In recent years, epidermal sensors have emerged as rapidly advancing technologies in the field of epidermal electronics, driving the development of next-generation wearable devices. In this context, the quality of the interface between the human body and the tattooable sensors plays a crucial role, particularly in ensuring a reliable and stable long-term signal acquisition. As highlighted by a range of studies, tattoo electrodes are ultra-thin and conformable devices with particular advances in the field of biomonitoring, such as ECG [1,2,3], EMG [4,5,6], and more recently EEG [7,8,9] and EOG [10,11], where the accurate detection of biopotential signals is essential for both clinical and non-clinical health monitoring systems. In addition, tattoo electrodes can ensure a stable, imperceptible, and skin-irritation-free interface with the human body [12,13,14].

However, there remains a need for an in-depth study of the electro–skin interface, particularly in the context of tattoo electrodes. Unlike Ag/AgCl electrodes, which are pre-gelled, tattoo electrodes are considered a dry type, since they can be attached onto the skin without requiring specialized gels or adhesives [15,16].
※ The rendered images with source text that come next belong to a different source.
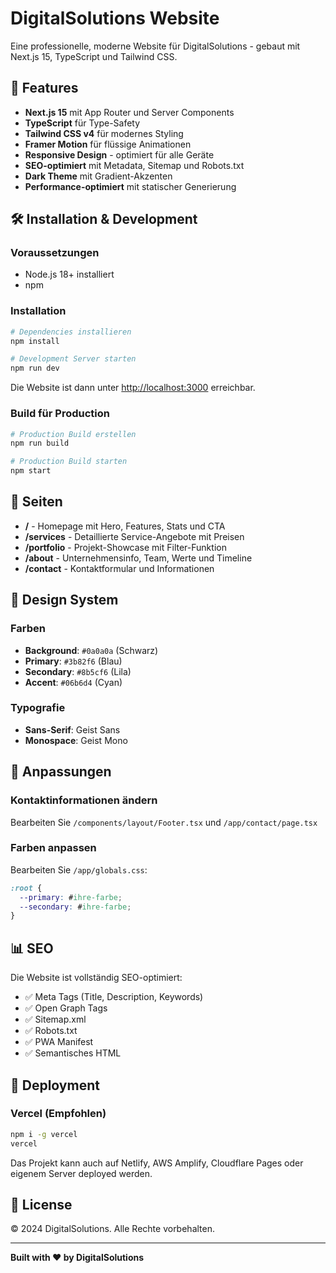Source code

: # DigitalSolutions Website

Eine professionelle, moderne Website für DigitalSolutions - gebaut mit Next.js 15, TypeScript und Tailwind CSS.

## 🚀 Features

- **Next.js 15** mit App Router und Server Components
- **TypeScript** für Type-Safety
- **Tailwind CSS v4** für modernes Styling
- **Framer Motion** für flüssige Animationen
- **Responsive Design** - optimiert für alle Geräte
- **SEO-optimiert** mit Metadata, Sitemap und Robots.txt
- **Dark Theme** mit Gradient-Akzenten
- **Performance-optimiert** mit statischer Generierung

## 🛠️ Installation & Development

### Voraussetzungen

- Node.js 18+ installiert
- npm

### Installation

```bash
# Dependencies installieren
npm install

# Development Server starten
npm run dev
```

Die Website ist dann unter [http://localhost:3000](http://localhost:3000) erreichbar.

### Build für Production

```bash
# Production Build erstellen
npm run build

# Production Build starten
npm start
```

## 📄 Seiten

- **/** - Homepage mit Hero, Features, Stats und CTA
- **/services** - Detaillierte Service-Angebote mit Preisen
- **/portfolio** - Projekt-Showcase mit Filter-Funktion
- **/about** - Unternehmensinfo, Team, Werte und Timeline
- **/contact** - Kontaktformular und Informationen

## 🎨 Design System

### Farben

- **Background**: `#0a0a0a` (Schwarz)
- **Primary**: `#3b82f6` (Blau)
- **Secondary**: `#8b5cf6` (Lila)
- **Accent**: `#06b6d4` (Cyan)

### Typografie

- **Sans-Serif**: Geist Sans
- **Monospace**: Geist Mono

## 🔧 Anpassungen

### Kontaktinformationen ändern

Bearbeiten Sie `/components/layout/Footer.tsx` und `/app/contact/page.tsx`

### Farben anpassen

Bearbeiten Sie `/app/globals.css`:

```css
:root {
  --primary: #ihre-farbe;
  --secondary: #ihre-farbe;
}
```

## 📊 SEO

Die Website ist vollständig SEO-optimiert:

- ✅ Meta Tags (Title, Description, Keywords)
- ✅ Open Graph Tags
- ✅ Sitemap.xml
- ✅ Robots.txt
- ✅ PWA Manifest
- ✅ Semantisches HTML

## 🚀 Deployment

### Vercel (Empfohlen)

```bash
npm i -g vercel
vercel
```

Das Projekt kann auch auf Netlify, AWS Amplify, Cloudflare Pages oder eigenem Server deployed werden.

## 📝 License

© 2024 DigitalSolutions. Alle Rechte vorbehalten.

---

**Built with ❤️ by DigitalSolutions**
Given these considerations, studying the impedance of the electrode–skin interface is crucial for enhancing the performance and reliability of next-generation epidermal electrodes. The electrode–skin interface displays complicated, frequency-dependent behavior, whereby the resistive and capacitive components change according to various factors, such as the skin hydration, electrode material, and contact conditions [17,18]. To provide a clearer understanding of these electrical properties, researchers have developed multiple equivalent circuit models, which have been essential for enhancing electrode design and refining methods of signal acquisition [19,20]. One of the simplest models used to analyze the impedance of the electrode–skin interface is the Single Parallel RC Model. However, because of the complicated composition of the skin, this model could be incapable of describing its impedance characteristics [21]. The single time constant model, indeed, represents one of the most employed equivalent circuits to describe the skin–electrode interface impedance [22]. More detailed approaches—for instance, the Montague model and several levels of the Tregear model [23]—involve multilayered resistance (R) and capacitance (C) components in series or parallel combinations, thereby modeling the physiological characteristics of various skin layers [24]. Subsequent advancements in impedance modeling have incorporated Fractional-Order Elements, specifically the Constant Phase Element (CPE), to introduce frequency-dependent impedance behavior to more accurately capture the non-ideal behavior of the interface [25]. The CPE has been extensively applied in well-established models, including those of Cole [26], Thomasset, Kirkup, and Lapicque, to examine the electrical activity of the electrode–skin interface [27].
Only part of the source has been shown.